While checking it, I found some interesting news. And of course figured out how to have Polish configuration…

First, the news: apparently in PostgreSQL 19, we will automatically get Polish dictionary, thanks to this commit from 5th of January 2026!

We can see it immediately:

=$ \dF polish
           List of text search configurations
   Schema   │  Name  │            Description
────────────┼────────┼───────────────────────────────────
 pg_catalog │ polish │ configuration for polish language
(1 row)
 
=$ SELECT * FROM ts_debug('polish', 'Niepokojące tajemnice, stopniowe odkrywanie sekretów i rozbudowane teorie przyciągnęły tłumy widzów.');
   alias   |    description    |    token     | dictionaries  | dictionary  |    lexemes
-----------+-------------------+--------------+---------------+-------------+---------------
 word      | Word, all letters | Niepokojące  | {polish_stem} | polish_stem | {niepokoj}
 blank     | Space symbols     |              | {}            |             |
 asciiword | Word, all ASCII   | tajemnice    | {polish_stem} | polish_stem | {tajemnic}
 blank     | Space symbols     | ,            | {}            |             |
 asciiword | Word, all ASCII   | stopniowe    | {polish_stem} | polish_stem | {stopniow}
 blank     | Space symbols     |              | {}            |             |
 asciiword | Word, all ASCII   | odkrywanie   | {polish_stem} | polish_stem | {odkrywan}
 blank     | Space symbols     |              | {}            |             |
 word      | Word, all letters | sekretów     | {polish_stem} | polish_stem | {sekret}
 blank     | Space symbols     |              | {}            |             |
 asciiword | Word, all ASCII   | i            | {polish_stem} | polish_stem | {i}
 blank     | Space symbols     |              | {}            |             |
 asciiword | Word, all ASCII   | rozbudowane  | {polish_stem} | polish_stem | {rozbudowan}
 blank     | Space symbols     |              | {}            |             |
 asciiword | Word, all ASCII   | teorie       | {polish_stem} | polish_stem | {teor}
 blank     | Space symbols     |              | {}            |             |
 word      | Word, all letters | przyciągnęły | {polish_stem} | polish_stem | {przyciągnęł}
 blank     | Space symbols     |              | {}            |             |
 word      | Word, all letters | tłumy        | {polish_stem} | polish_stem | {tłum}
 blank     | Space symbols     |              | {}            |             |
 word      | Word, all letters | widzów       | {polish_stem} | polish_stem | {widz}
 blank     | Space symbols     | .            | {}            |             |
(22 rows)
 
=$ SELECT * FROM to_tsvector('polish', 'Niepokojące tajemnice, stopniowe odkrywanie sekretów i rozbudowane teorie przyciągnęły tłumy widzów.');
                                                           to_tsvector
----------------------------------------------------------------------------------------------------------------------------------
 'i':6 'niepokoj':1 'odkrywan':4 'przyciągnęł':9 'rozbudowan':7 'sekret':5 'stopniow':3 'tajemnic':2 'teor':8 'tłum':10 'widz':11
(1 row)

We can see here that polish is recognized, and words are correctly stemmed (odkrywanie => odkrywan).

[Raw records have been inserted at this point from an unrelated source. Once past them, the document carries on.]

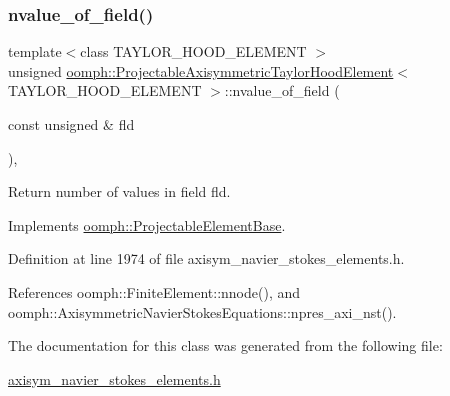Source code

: \subsubsection{\texorpdfstring{nvalue\+\_\+of\+\_\+field()}{nvalue\_of\_field()}}
{\footnotesize\ttfamily template$<$class T\+A\+Y\+L\+O\+R\+\_\+\+H\+O\+O\+D\+\_\+\+E\+L\+E\+M\+E\+NT $>$ \\
unsigned \hyperlink{classoomph_1_1ProjectableAxisymmetricTaylorHoodElement}{oomph\+::\+Projectable\+Axisymmetric\+Taylor\+Hood\+Element}$<$ T\+A\+Y\+L\+O\+R\+\_\+\+H\+O\+O\+D\+\_\+\+E\+L\+E\+M\+E\+NT $>$\+::nvalue\+\_\+of\+\_\+field (\begin{DoxyParamCaption}\item[{const unsigned \&}]{fld }\end{DoxyParamCaption})\hspace{0.3cm}{\ttfamily [inline]}, {\ttfamily [virtual]}}



Return number of values in field fld. 



Implements \hyperlink{classoomph_1_1ProjectableElementBase_a1a9a6de16f3511bca8e8be770abb9c2e}{oomph\+::\+Projectable\+Element\+Base}.



Definition at line 1974 of file axisym\+\_\+navier\+\_\+stokes\+\_\+elements.\+h.



References oomph\+::\+Finite\+Element\+::nnode(), and oomph\+::\+Axisymmetric\+Navier\+Stokes\+Equations\+::npres\+\_\+axi\+\_\+nst().



The documentation for this class was generated from the following file\+:\begin{DoxyCompactItemize}
\item 
\hyperlink{axisym__navier__stokes__elements_8h}{axisym\+\_\+navier\+\_\+stokes\+\_\+elements.\+h}\end{DoxyCompactItemize}
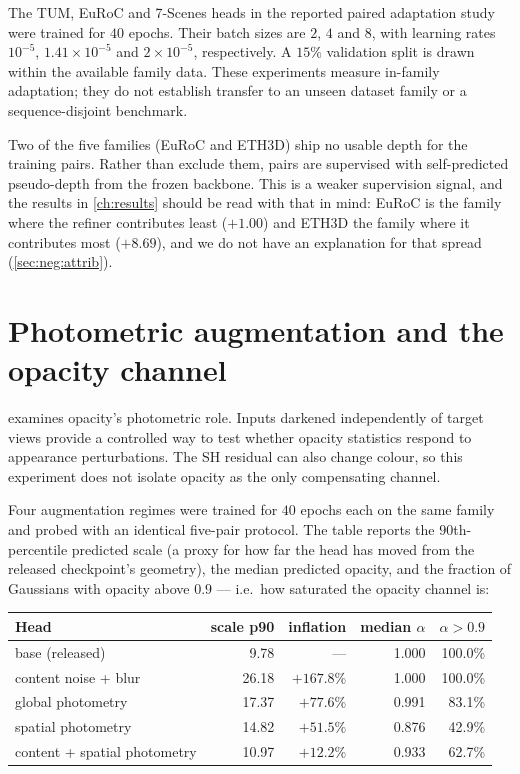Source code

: The TUM, EuRoC and 7-Scenes heads in the reported paired adaptation study
were trained for $40$ epochs. Their batch sizes are $2$, $4$ and $8$, with
learning rates $10^{-5}$, $1.41\times10^{-5}$ and $2\times10^{-5}$,
respectively. A $15\%$ validation split is drawn within the available family
data. These experiments measure in-family adaptation; they do not establish
transfer to an unseen dataset family or a sequence-disjoint benchmark.

Two of the five families (EuRoC and ETH3D) ship no usable depth for the
training pairs. Rather than exclude them, pairs are supervised with
self-predicted pseudo-depth from the frozen backbone. This is a weaker
supervision signal, and the results in \cref{ch:results} should be read with
that in mind: EuRoC is the family where the refiner contributes least
($+1.00$\dB) and ETH3D the family where it contributes most ($+8.69$\dB),
and we do not have an explanation for that spread
(\cref{sec:neg:attrib}).

\section{Photometric augmentation and the opacity channel}
\label{sec:adapt:aug}

 examines opacity's photometric role. Inputs darkened
independently of target views provide a controlled way to test whether
opacity statistics respond to appearance perturbations. The SH residual
can also change colour, so this experiment does not isolate opacity as the
only compensating channel.

Four augmentation regimes were trained for $40$ epochs each on the same family
and probed with an identical five-pair protocol. The table reports the
$90$th-percentile predicted scale (a proxy for how far the head has moved from
the released checkpoint's geometry), the median predicted opacity, and the
fraction of Gaussians with opacity above $0.9$ --- i.e.\ how saturated the
opacity channel is:

\begin{center}
\small
\begin{tabular}{@{}lrrrr@{}}
\toprule
Head & scale p90 & inflation & median $\alpha$ & $\alpha>0.9$ \\
\midrule
base (released)              & \phantom{0}9.78 & ---       & 1.000 & 100.0\% \\
content noise + blur         & 26.18 & $+167.8\%$ & 1.000 & 100.0\% \\
global photometry            & 17.37 & $+77.6\%$  & 0.991 & \phantom{0}83.1\% \\
spatial photometry           & 14.82 & $+51.5\%$  & 0.876 & \phantom{0}42.9\% \\
content + spatial photometry & 10.97 & $+12.2\%$  & 0.933 & \phantom{0}62.7\% \\
\bottomrule
\end{tabular}
\end{center}

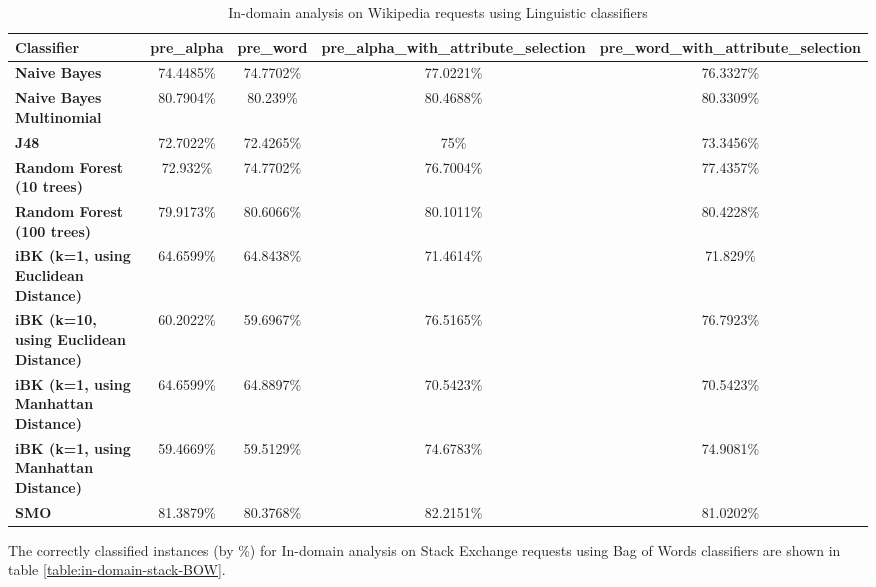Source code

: \documentclass[conference]{IEEEtran}
\begin{document}
\begin{table*}[htbp]
\caption{In-domain analysis on Wikipedia requests using Linguistic classifiers }
\centering
\vspace{5pt}
\begin{tabular}{|l|c|c|c|c|}
\hline
\textbf{Classifier} & \textbf{pre\_alpha} & \textbf{pre\_word} & \textbf{pre\_alpha\_with\_attribute\_selection} & \textbf{pre\_word\_with\_attribute\_selection} \\
\hline\hline
\textbf{Naive Bayes} & 74.4485\% & 74.7702\% & 77.0221\% & 76.3327\% \\ 
\hline
\textbf{Naive Bayes Multinomial} & 80.7904\% & 80.239\% & 80.4688\% & 80.3309\% \\ 
\hline
\textbf{J48} & 72.7022\% & 72.4265\% & 75\% & 73.3456\% \\ 
\hline
\textbf{Random Forest (10 trees)} & 72.932\% & 74.7702\% & 76.7004\% & 77.4357\% \\ 
\hline
\textbf{Random Forest (100 trees)} & 79.9173\% & 80.6066\% & 80.1011\% & 80.4228\% \\ 
\hline
\textbf{iBK (k=1, using Euclidean Distance)} & 64.6599\% & 64.8438\% & 71.4614\% & 71.829\% \\ 
\hline
\textbf{iBK (k=10, using Euclidean Distance)} & 60.2022\% & 59.6967\% & 76.5165\% & 76.7923\% \\ 
\hline
\textbf{iBK (k=1, using Manhattan Distance)} & 64.6599\% & 64.8897\% & 70.5423\% & 70.5423\% \\ 
\hline
\textbf{iBK (k=1, using Manhattan Distance)} & 59.4669\% & 59.5129\% & 74.6783\% & 74.9081\% \\ 
\hline
\textbf{SMO} & 81.3879\% & 80.3768\% & 82.2151\% & 81.0202\% \\ 
\hline
\hline
\end{tabular}
\label{table:in-domain-wiki-Ling}
\end{table*}

The correctly classified instances (by \%) for In-domain analysis on Stack Exchange requests using Bag of Words classifiers are shown in table \ref{table:in-domain-stack-BOW}.
\end{document}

But the same doesn't work on currently releases PostgreSQLs, like Pg18:

=$ \dF polish
List of text search configurations
 Schema │ Name │ Description
────────┼──────┼─────────────
(0 rows)

Initially I tried to use method described in the reddit post, but it errored out on create text search dictionary because of missing files.

What one really has to do is install hunspell-pl (it is there for deb based systems, like Debian and Ubuntu).

After you will install it, in PostgreSQL tsearch data there will be interesting symlinkg:

=$ ls -l /usr/share/postgresql/18/tsearch_data | grep ^l
lrwxrwxrwx 1 root root    39 Apr 21 22:12 en_us.affix -> /var/cache/postgresql/dicts/en_us.affix
lrwxrwxrwx 1 root root    38 Apr 21 22:12 en_us.dict -> /var/cache/postgresql/dicts/en_us.dict
lrwxrwxrwx 1 root root    39 Apr 21 22:12 pl_pl.affix -> /var/cache/postgresql/dicts/pl_pl.affix
lrwxrwxrwx 1 root root    38 Apr 21 22:12 pl_pl.dict -> /var/cache/postgresql/dicts/pl_pl.dict

This tells us that we should be using pl_pl, and not polish. Unless we want to rename the files, which is also an option.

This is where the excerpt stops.